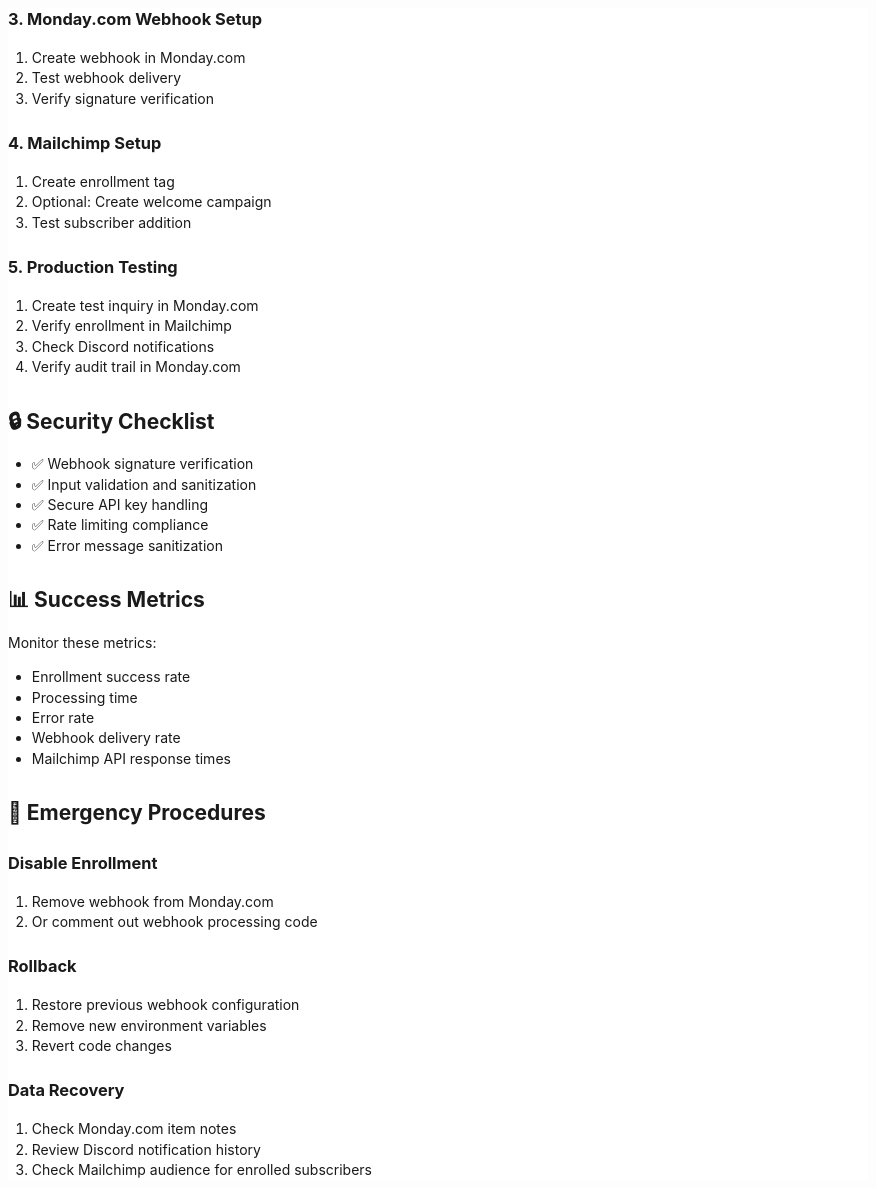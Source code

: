 ### **3. Monday.com Webhook Setup**

1. Create webhook in Monday.com
2. Test webhook delivery
3. Verify signature verification

### **4. Mailchimp Setup**

1. Create enrollment tag
2. Optional: Create welcome campaign
3. Test subscriber addition

### **5. Production Testing**

1. Create test inquiry in Monday.com
2. Verify enrollment in Mailchimp
3. Check Discord notifications
4. Verify audit trail in Monday.com

## 🔒 **Security Checklist**

- ✅ Webhook signature verification
- ✅ Input validation and sanitization
- ✅ Secure API key handling
- ✅ Rate limiting compliance
- ✅ Error message sanitization

## 📊 **Success Metrics**

Monitor these metrics:
- Enrollment success rate
- Processing time
- Error rate
- Webhook delivery rate
- Mailchimp API response times

## 🚨 **Emergency Procedures**

### **Disable Enrollment**
1. Remove webhook from Monday.com
2. Or comment out webhook processing code

### **Rollback**
1. Restore previous webhook configuration
2. Remove new environment variables
3. Revert code changes

### **Data Recovery**
1. Check Monday.com item notes
2. Review Discord notification history
3. Check Mailchimp audience for enrolled subscribers
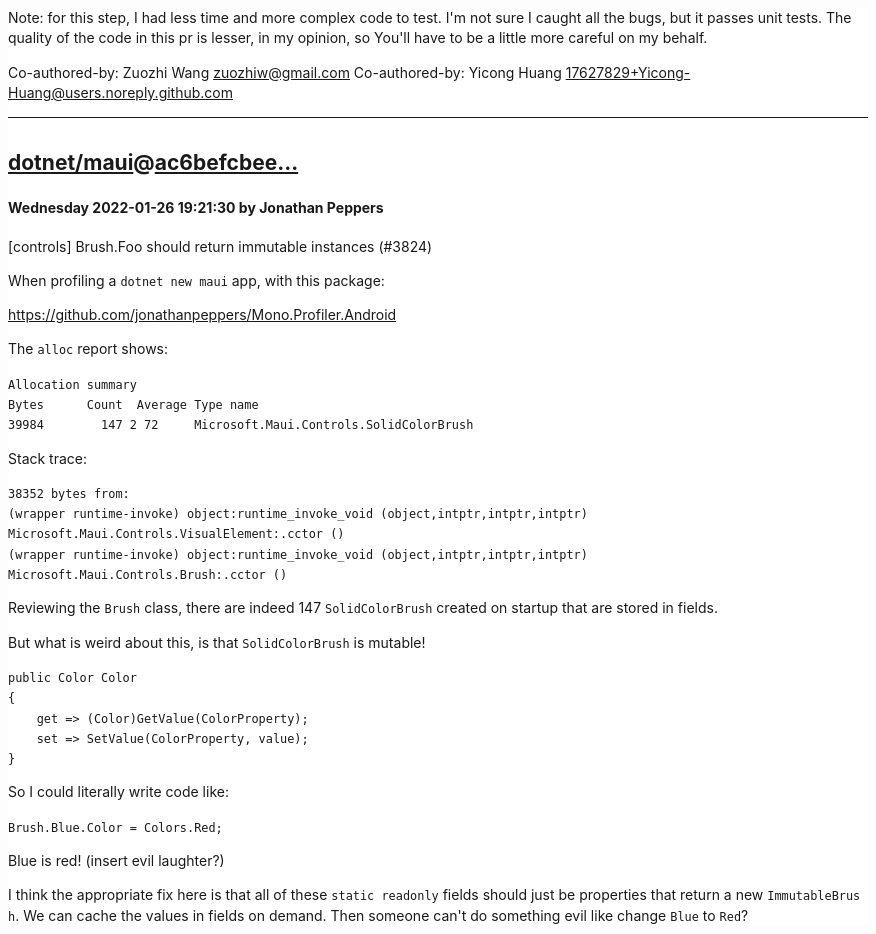  Note: for this step, I had less time and more complex code to test. I'm not sure I caught all the bugs, but it passes unit tests.
The quality of the code in this pr is lesser, in my opinion, so You'll have to be a little more careful on my behalf.



Co-authored-by: Zuozhi Wang <zuozhiw@gmail.com>
Co-authored-by: Yicong Huang <17627829+Yicong-Huang@users.noreply.github.com>

---
## [dotnet/maui](https://github.com/dotnet/maui)@[ac6befcbee...](https://github.com/dotnet/maui/commit/ac6befcbee23fae2bd358d9ed3217757029a9d1f)
#### Wednesday 2022-01-26 19:21:30 by Jonathan Peppers

[controls] Brush.Foo should return immutable instances (#3824)

When profiling a `dotnet new maui` app, with this package:

https://github.com/jonathanpeppers/Mono.Profiler.Android

The `alloc` report shows:

    Allocation summary
    Bytes      Count  Average Type name
    39984        147 2 72     Microsoft.Maui.Controls.SolidColorBrush

Stack trace:

    38352 bytes from:
    (wrapper runtime-invoke) object:runtime_invoke_void (object,intptr,intptr,intptr)
    Microsoft.Maui.Controls.VisualElement:.cctor ()
    (wrapper runtime-invoke) object:runtime_invoke_void (object,intptr,intptr,intptr)
    Microsoft.Maui.Controls.Brush:.cctor ()

Reviewing the `Brush` class, there are indeed 147 `SolidColorBrush`
created on startup that are stored in fields.

But what is weird about this, is that `SolidColorBrush` is mutable!

    public Color Color
    {
        get => (Color)GetValue(ColorProperty);
        set => SetValue(ColorProperty, value);
    }

So I could literally write code like:

    Brush.Blue.Color = Colors.Red;

Blue is red! (insert evil laughter?)

I think the appropriate fix here is that all of these `static
readonly` fields should just be properties that return a new
`ImmutableBrush`. We can cache the values in fields on demand. Then
someone can't do something evil like change `Blue` to `Red`?


[1]:  https://lore.kernel.org/lkml/20181029221037.87724-1-dancol@google.com/
[2]:  https://lore.kernel.org/lkml/874lbtjvtd.fsf@oldenburg2.str.redhat.com/
[3]:  https://lore.kernel.org/lkml/20181204132604.aspfupwjgjx6fhva@brauner.io/
[4]:  https://lore.kernel.org/lkml/20181203180224.fkvw4kajtbvru2ku@brauner.io/
[5]:  https://lore.kernel.org/lkml/20181121213946.GA10795@mail.hallyn.com/
[6]:  https://lore.kernel.org/lkml/20181120103111.etlqp7zop34v6nv4@brauner.io/
[7]:  https://lore.kernel.org/lkml/36323361-90BD-41AF-AB5B-EE0D7BA02C21@amacapital.net/
[8]:  https://lore.kernel.org/lkml/87tvjxp8pc.fsf@xmission.com/
[9]:  https://asciinema.org/a/IQjuCHew6bnq1cr78yuMv16cy
[11]: https://lore.kernel.org/lkml/F53D6D38-3521-4C20-9034-5AF447DF62FF@amacapital.net/
[12]: https://lore.kernel.org/lkml/87zhtjn8ck.fsf@xmission.com/
[13]: https://lore.kernel.org/lkml/871s6u9z6u.fsf@xmission.com/
[14]: https://lore.kernel.org/lkml/20181206231742.xxi4ghn24z4h2qki@brauner.io/
[15]: https://lore.kernel.org/lkml/20181207003124.GA11160@mail.hallyn.com/
[16]: https://lore.kernel.org/lkml/20181207015423.4miorx43l3qhppfz@brauner.io/
[17]: https://lore.kernel.org/lkml/CAGXu5jL8PciZAXvOvCeCU3wKUEB_dU-O3q0tDw4uB_ojMvDEew@mail.gmail.com/
[18]: https://lore.kernel.org/lkml/20181206222746.GB9224@mail.hallyn.com/
[19]: https://lore.kernel.org/lkml/20181208054059.19813-1-christian@brauner.io/
[20]: https://lore.kernel.org/lkml/8736rebl9s.fsf@oldenburg.str.redhat.com/
[21]: https://lore.kernel.org/lkml/20181228152012.dbf0508c2508138efc5f2bbe@linux-foundation.org/
[22]: https://lore.kernel.org/lkml/20181228233725.722tdfgijxcssg76@brauner.io/
[23]: https://lwn.net/Articles/773459/
[24]: https://lore.kernel.org/lkml/8736rebl9s.fsf@oldenburg.str.redhat.com/
[25]: https://lore.kernel.org/lkml/CAK8P3a0ej9NcJM8wXNPbcGUyOUZYX+VLoDFdbenW3s3114oQZw@mail.gmail.com/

◆ ◆ ◆ ◆ ◆

TASK PROMPT
In the entries above, find the line that contains "## 🔒 **Security Checklist**", then repeat exactly every line from the first one through that line, with no pictures.

PROBLEM SOLUTION
Source code

: ### **3. Monday.com Webhook Setup**

1. Create webhook in Monday.com
2. Test webhook delivery
3. Verify signature verification

### **4. Mailchimp Setup**

1. Create enrollment tag
2. Optional: Create welcome campaign
3. Test subscriber addition

### **5. Production Testing**

1. Create test inquiry in Monday.com
2. Verify enrollment in Mailchimp
3. Check Discord notifications
4. Verify audit trail in Monday.com

## 🔒 **Security Checklist**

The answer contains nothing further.